Looking for the perfect compensation plan for your practice? Here's the secret: there isn't one. But if there is one golden rule to compensation plans, it is “the simpler, the better.”
As owners of a practice, you must decide what your goals are, what is fair, and what will enable you to work as a team rather than as competitors. It is critical that each physician understand the income distribution plan and that it is easily administered on a monthly basis. Simplicity in the formula is key because it is important to understand how a busy practice's workload affects income. If there are too many elements in the formula then it becomes difficult to know how to work most effectively.
There are several ways to divide the pie. No single formula is correct, nor is any plan set in stone. Circumstances change and so must the compensation formula.
The team-oriented model, or equal-division method, collects all the revenue, pays all the bills including physician base salaries and benefits, and then splits any remaining income equally among the owning physicians.
Other methods divide up the revenue based on productivity using charges, income, or relative value units (RVUs). Some consider pay based on RVUs as the fairest method because it reflects work effort rather than financial results.
The full allocation model follows the “eat what you kill” philosophy—dividing up the expenses and revenue according to a formula based on individual physician production. Some allocate based on percent of total charges and some based on percent of collections.
A good compromise is a blended model between RVUs and full allocation, which combines equal division of expenses with a productivity-based distribution of income.
If, over time, the practice grows, the service mix changes, or physician hours or duties change, then the compensation method can adjust accordingly.
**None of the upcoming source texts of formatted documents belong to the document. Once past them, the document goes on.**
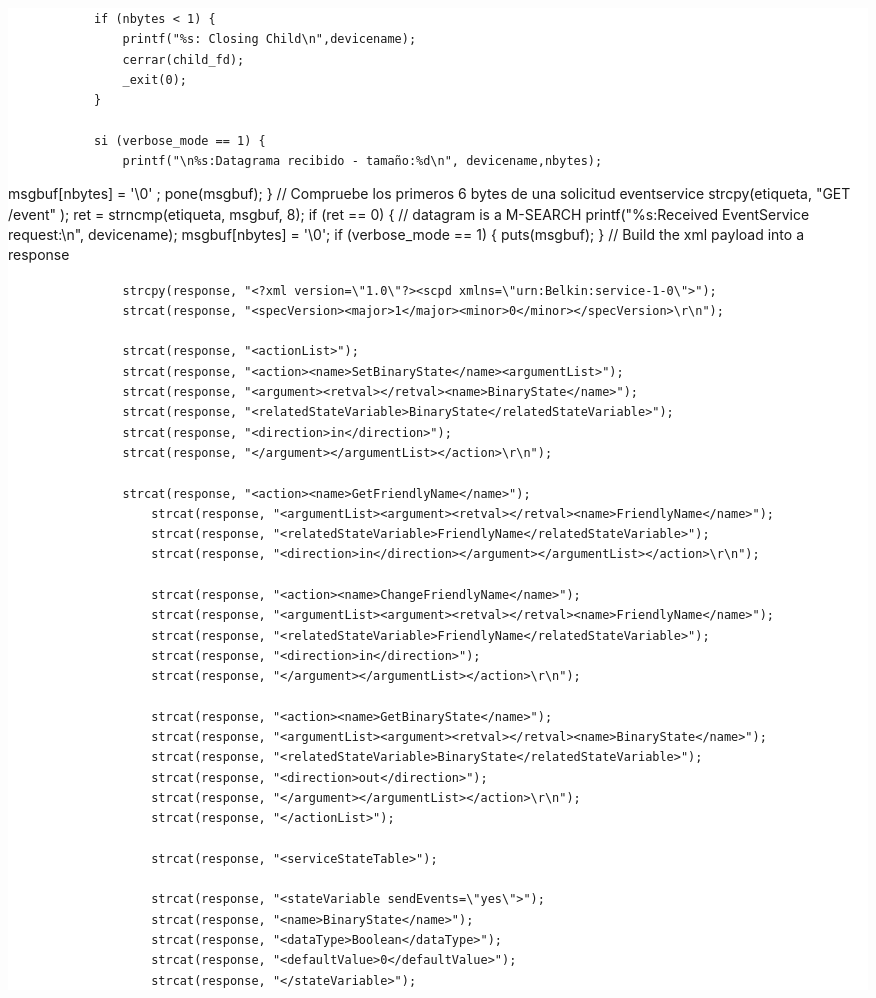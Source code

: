 				if (nbytes < 1) {
					printf("%s: Closing Child\n",devicename);
					cerrar(child_fd);
					_exit(0);
				}

				si (verbose_mode == 1) {
					printf("\n%s:Datagrama recibido - tamaño:%d\n", devicename,nbytes);
 msgbuf[nbytes] =  '\0' ;
					pone(msgbuf);
				}
				// Compruebe los primeros 6 bytes de una solicitud eventservice
				strcpy(etiqueta,  "GET /event" );
 ret = strncmp(etiqueta, msgbuf, 8);
				if (ret == 0) {								// datagram is a M-SEARCH 
					printf("%s:Received EventService request:\n", devicename);
					msgbuf[nbytes] = '\0';
					if (verbose_mode == 1) {
						puts(msgbuf);
					}
					// Build the xml payload into a response

					strcpy(response, "<?xml version=\"1.0\"?><scpd xmlns=\"urn:Belkin:service-1-0\">");
					strcat(response, "<specVersion><major>1</major><minor>0</minor></specVersion>\r\n");

					strcat(response, "<actionList>");
					strcat(response, "<action><name>SetBinaryState</name><argumentList>");
					strcat(response, "<argument><retval></retval><name>BinaryState</name>");
					strcat(response, "<relatedStateVariable>BinaryState</relatedStateVariable>");
					strcat(response, "<direction>in</direction>");
					strcat(response, "</argument></argumentList></action>\r\n");

					strcat(response, "<action><name>GetFriendlyName</name>");
						strcat(response, "<argumentList><argument><retval></retval><name>FriendlyName</name>");
						strcat(response, "<relatedStateVariable>FriendlyName</relatedStateVariable>");
						strcat(response, "<direction>in</direction></argument></argumentList></action>\r\n");
						
						strcat(response, "<action><name>ChangeFriendlyName</name>");
						strcat(response, "<argumentList><argument><retval></retval><name>FriendlyName</name>");
						strcat(response, "<relatedStateVariable>FriendlyName</relatedStateVariable>");
						strcat(response, "<direction>in</direction>");
						strcat(response, "</argument></argumentList></action>\r\n");

						strcat(response, "<action><name>GetBinaryState</name>");
						strcat(response, "<argumentList><argument><retval></retval><name>BinaryState</name>");
						strcat(response, "<relatedStateVariable>BinaryState</relatedStateVariable>");
						strcat(response, "<direction>out</direction>");
						strcat(response, "</argument></argumentList></action>\r\n");
						strcat(response, "</actionList>");

						strcat(response, "<serviceStateTable>");

						strcat(response, "<stateVariable sendEvents=\"yes\">");
						strcat(response, "<name>BinaryState</name>");
						strcat(response, "<dataType>Boolean</dataType>");
						strcat(response, "<defaultValue>0</defaultValue>");
						strcat(response, "</stateVariable>");
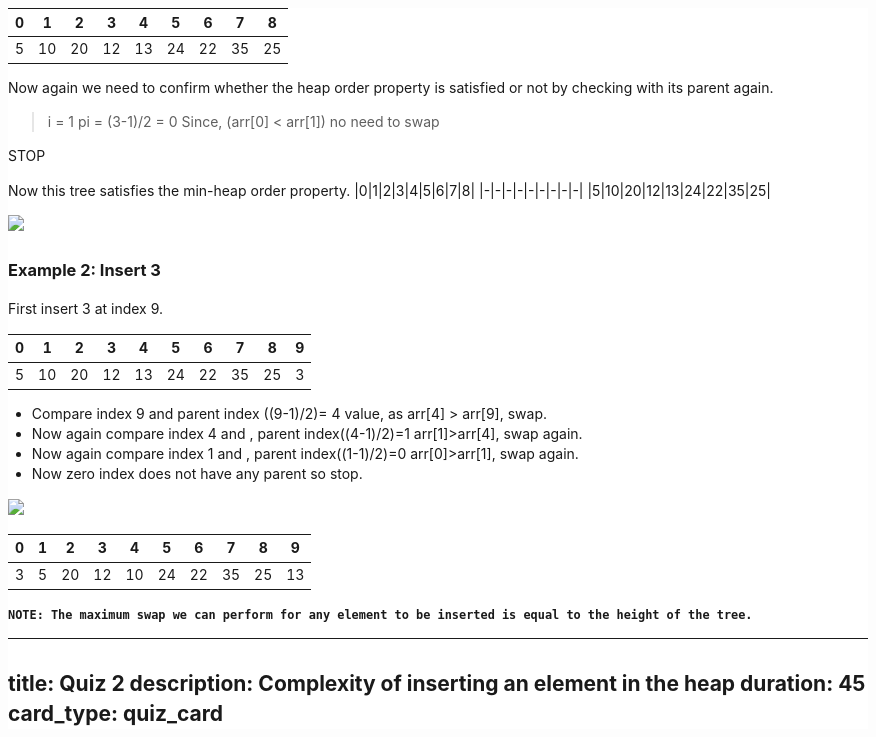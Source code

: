 |0|1|2|3|4|5|6|7|8|
|-|-|-|-|-|-|-|-|-|
|5|10|20|12|13|24|22|35|25|

Now again we need to confirm whether the heap order property is satisfied or not by checking with its parent again.

> i = 1
pi = (3-1)/2 = 0
Since, (arr[0] < arr[1]) no need to swap

STOP

Now this tree satisfies the min-heap order property.
|0|1|2|3|4|5|6|7|8|
|-|-|-|-|-|-|-|-|-|
|5|10|20|12|13|24|22|35|25|

<img src="https://d2beiqkhq929f0.cloudfront.net/public_assets/assets/000/061/178/original/2.png?1704791329" width=350/>

### Example 2: Insert 3

First insert 3 at index 9.

|0|1|2|3|4|5|6|7|8|9|
|-|-|-|-|-|-|-|-|-|-|
|5|10|20|12|13|24|22|35|25|3|

- Compare index 9 and parent index ((9-1)/2)= 4 value, as arr[4] > arr[9], swap.
- Now again compare index 4 and , parent index((4-1)/2)=1 arr[1]>arr[4], swap again.
- Now again compare index 1 and , parent index((1-1)/2)=0 arr[0]>arr[1], swap again.
- Now zero index does not have any parent so stop.


<img src="https://d2beiqkhq929f0.cloudfront.net/public_assets/assets/000/061/180/original/4.png?1704791359" width=300/>

|0|1|2|3|4|5|6|7|8|9|
|-|-|-|-|-|-|-|-|-|-|
|3|5|20|12|10|24|22|35|25|13|


**`NOTE: The maximum swap we can perform for any element to be inserted is equal to the height of the tree.`**

---
title: Quiz 2
description: Complexity of inserting an element in the heap
duration: 45
card_type: quiz_card
---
For example, if one of the physicians in the practice takes on a leadership role at the hospital that takes time away from patient care, or another pre-retirement physician wants to cut back his hours, the formula may need to be adjusted. If a physician begins offering a cash-based service such as a travel clinic, the formula may need to be divided into “pots” to allocate and incentivize appropriately. Changes can be phased in over time, such as by changing the percentage allocation, or all at once, depending on how adaptable the individual physicians are.
In the end, most practices choose some split between an equal base pay and a productivity-based compensation bonus. The most important thing in determining the optimum methodology for the group is that all physicians agree on what they want to accomplish. This requires open discussion about practice philosophy and goals. And honest communication is always healthy.